Ford is trading at just 2.26 times trailing 12 months' earnings, 3.48 times enterprise value to EBITDA. Operating margin the latest quarter was 5.65%.
General Motors, meanwhile, sports a P/E of 6.73, EV/EBITDA of 1.38, and operating margin of 4.9%.
Compared to the industry and the market, these metrics should be screaming "Buy Me." The industry average P/E is 21.2 with an operating margin of 3.2%.
In the latest quarter, Ford reported earnings of $0.39 per share vs. the consensus estimate of $0.35. However, estimates for the current quarter average $0.35, which is down from $0.43 earlier this year, according to First Call. Also, weighing on Ford is its reliance on debt in its capital structure.
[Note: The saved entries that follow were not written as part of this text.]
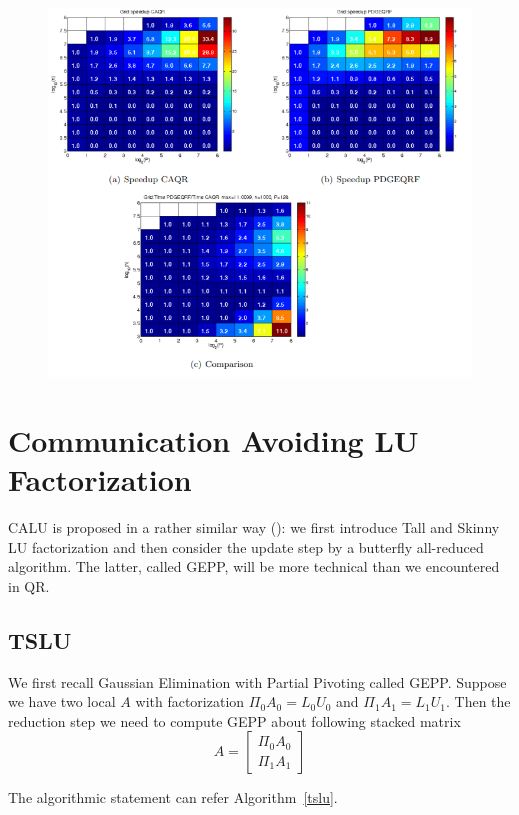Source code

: \documentclass{article}
\begin{document}
\begin{figure}[htbp]
	\centering
	\includegraphics[scale=.7]{CAQR_res3.png}
\end{figure}
 \section{Communication Avoiding LU Factorization}
 CALU is proposed in a rather similar way (\cite{grigori_communication_2008, grigori_calu_2011}): we first introduce Tall and Skinny LU factorization and then consider the update step by a butterfly all-reduced algorithm. The latter, called GEPP, will be more technical than we encountered in QR.

\subsection{TSLU}
We first recall Gaussian Elimination with Partial Pivoting called GEPP. Suppose we have two local $A$ with factorization $\Pi_{0}A_0 = L_0 U_0$ and $\Pi_1A_1 = L_1 U_1$. Then the reduction step we need to compute GEPP about following stacked matrix 
$$A = \begin{bmatrix}
\Pi_0A_0 \\ \Pi_1 A_1
\end{bmatrix}
$$

The algorithmic statement can refer Algorithm~\ref{tslu}.
\end{document}
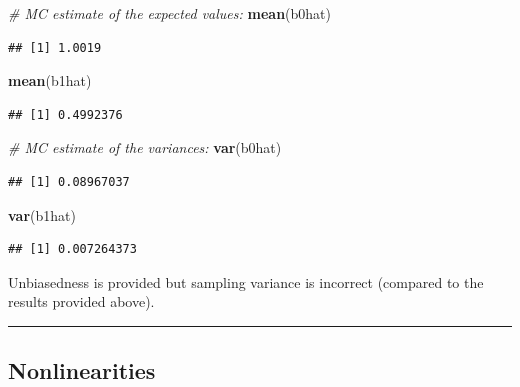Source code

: \documentclass[]{book}
\newenvironment{Shaded}{\begin{snugshade}}{\end{snugshade}}
\newcommand{\CommentTok}[1]{\textcolor[rgb]{0.56,0.35,0.01}{\textit{#1}}}
\newcommand{\KeywordTok}[1]{\textcolor[rgb]{0.13,0.29,0.53}{\textbf{#1}}}
\newcommand{\NormalTok}[1]{#1}
\begin{document}
\begin{Shaded}
\begin{Highlighting}[]
\CommentTok{# MC estimate of the expected values:}
\KeywordTok{mean}\NormalTok{(b0hat)}
\end{Highlighting}
\end{Shaded}

\begin{verbatim}
## [1] 1.0019
\end{verbatim}

\begin{Shaded}
\begin{Highlighting}[]
\KeywordTok{mean}\NormalTok{(b1hat)}
\end{Highlighting}
\end{Shaded}

\begin{verbatim}
## [1] 0.4992376
\end{verbatim}

\begin{Shaded}
\begin{Highlighting}[]
\CommentTok{# MC estimate of the variances:}
\KeywordTok{var}\NormalTok{(b0hat)}
\end{Highlighting}
\end{Shaded}

\begin{verbatim}
## [1] 0.08967037
\end{verbatim}

\begin{Shaded}
\begin{Highlighting}[]
\KeywordTok{var}\NormalTok{(b1hat)}
\end{Highlighting}
\end{Shaded}

\begin{verbatim}
## [1] 0.007264373
\end{verbatim}

Unbiasedness is provided but sampling variance is incorrect (compared to the results provided above).

\begin{center}\rule{0.5\linewidth}{\linethickness}\end{center}

\hypertarget{nonlinearities}{%
\subsection{Nonlinearities}\label{nonlinearities}}
\end{document}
Debt to total capital is 79.8%, compared with 26.8% for the industry as a whole.
Meanwhile, GM reported quarterly earnings of $0.94 per share, a positive surprise of 10.3% above the consensus $0.85. But GM's current quarter consensus estimate has decreased over the past 90 days from $1.24 to $0.90.
So how come the stock market has punished these stars more than the rest of the automotive firmament?
We can think of several reasons – some quantifiable, and another less palpable.
First, despite positive earnings surprises in the first quarter, estimates have come down recently. But the strongest headwinds have been blowing from the macroeconomic portents. The dismal April jobs report has thrown into question the sustainability of the U.S. economic expansion and income growth, which casts a pall over the consumer discretionary sector.
However, we think fear of yet another dip into recession is overblown. For one, the worldwide focus has shifted to growth from austerity, as evidenced by the election results in France and Greece and the so far successful "soft landing" in China.
On the psychological front, Ford and GM's poor reputation makes them more vulnerable in this environment. They are still "show me" names. We would be buyers of both at these levels.